In all three trials, subjects in the DUPIXENT group received subcutaneous injections of DUPIXENT 600 mg at Week 0, followed by 300 mg every other week (Q2W). In the monotherapy trials (Trials 1 and 2), subjects received DUPIXENT or placebo for 16 weeks.
In the concomitant therapy trial (Trial 3), subjects received DUPIXENT or placebo with concomitant topical corticosteroids (TCS) and as needed topical calcineurin inhibitors for problem areas only, such as the face, neck, intertriginous and genital areas for 52 weeks.

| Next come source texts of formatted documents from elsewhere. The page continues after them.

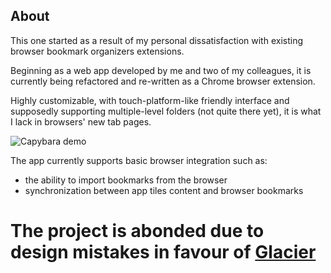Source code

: ## About

This one started as a result of my personal dissatisfaction with existing browser bookmark organizers extensions.

Beginning as a web app developed by me and two of my colleagues, it is currently being refactored and re-written as a Chrome browser extension.

Highly customizable, with touch-platform-like friendly interface and supposedly supporting multiple-level folders (not quite there yet), it is what I lack in browsers' new tab pages.

![Capybara demo](https://media.giphy.com/media/y76fbIFw4h9cBEJnaN/giphy.gif)

The app currently supports basic browser integration such as:
- the ability to import bookmarks from the browser
- synchronization between app tiles content and browser bookmarks

# The project is abonded due to design mistakes in favour of [Glacier](https://github.com/Kirshach/Glacier) 
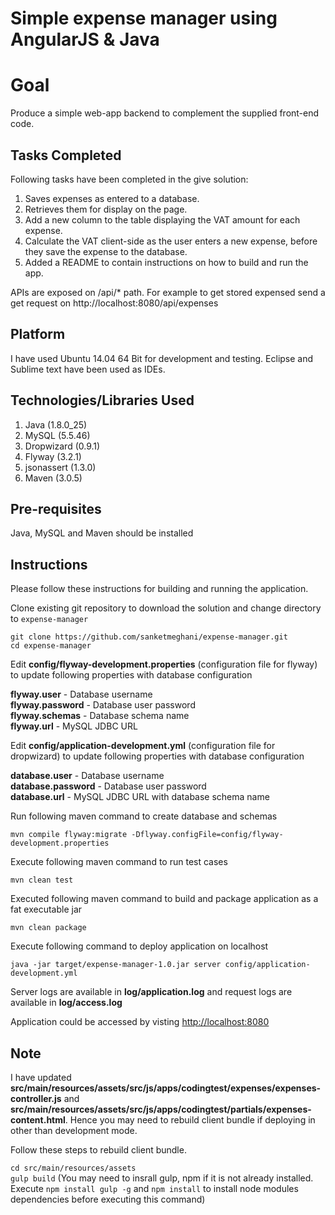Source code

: # Simple expense manager using AngularJS & Java

Goal
====
Produce a simple web-app backend to complement the supplied front-end code.

Tasks Completed
--------------
Following tasks have been completed in the give solution:

1. Saves expenses as entered to a database.
2. Retrieves them for display on the page. 
3. Add a new column to the table displaying the VAT amount for each expense.
4. Calculate the VAT client-side as the user enters a new expense, before they save the expense to the database.
4. Added a README to contain instructions on how to build and run the app.

APIs are exposed on /api/* path. For example to get stored expensed send a get request on http://localhost:8080/api/expenses

Platform
--------------
I have used Ubuntu 14.04 64 Bit for development and testing. Eclipse and Sublime text have been used as IDEs.

Technologies/Libraries Used
--------------

1. Java (1.8.0_25)
2. MySQL (5.5.46)
3. Dropwizard (0.9.1)
4. Flyway (3.2.1)
5. jsonassert (1.3.0)
6. Maven (3.0.5)

Pre-requisites
--------------
Java, MySQL and Maven should be installed

Instructions
--------------
Please follow these instructions for building and running the application.

Clone existing git repository to download the solution and change directory to `expense-manager`

`git clone https://github.com/sanketmeghani/expense-manager.git`    
`cd expense-manager`

Edit **config/flyway-development.properties** (configuration file for flyway) to update following properties with database configuration

**flyway.user** - Database username  
**flyway.password** - Database user password  
**flyway.schemas** - Database schema name  
**flyway.url** - MySQL JDBC URL  

Edit **config/application-development.yml** (configuration file for dropwizard) to update following properties with database configuration

**database.user** - Database username  
**database.password** - Database user password  
**database.url** - MySQL JDBC URL with database schema name  

Run following maven command to create database and schemas

`mvn compile flyway:migrate -Dflyway.configFile=config/flyway-development.properties`

Execute following maven command to run test cases

`mvn clean test`

Executed following maven command to build and package application as a fat executable jar

`mvn clean package`

Execute following command to deploy application on localhost

`java -jar target/expense-manager-1.0.jar server config/application-development.yml`

Server logs are available in **log/application.log** and request logs are available in **log/access.log**  

Application could be accessed by visting [http://localhost:8080](http://localhost:8080)


Note
--------------
I have updated **src/main/resources/assets/src/js/apps/codingtest/expenses/expenses-controller.js** and **src/main/resources/assets/src/js/apps/codingtest/partials/expenses-content.html**. Hence you may need to rebuild client bundle if deploying in other than development mode.

Follow these steps to rebuild client bundle.

`cd src/main/resources/assets`  
`gulp build` (You may need to insrall gulp, npm if it is not already installed. Execute `npm install gulp -g` and `npm install` to install node modules dependencies before executing this command)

All three trials assessed the primary endpoint, the change from baseline to Week 16 in the proportion of subjects with an IGA 0 (clear) or 1 (almost clear) and at least a 2-point improvement. Other endpoints included the proportion of subjects with EASI-75 (improvement of at least 75% in EASI score from baseline), and reduction in itch as defined by at least a 4-point improvement in the peak pruritus NRS from baseline to Week 16.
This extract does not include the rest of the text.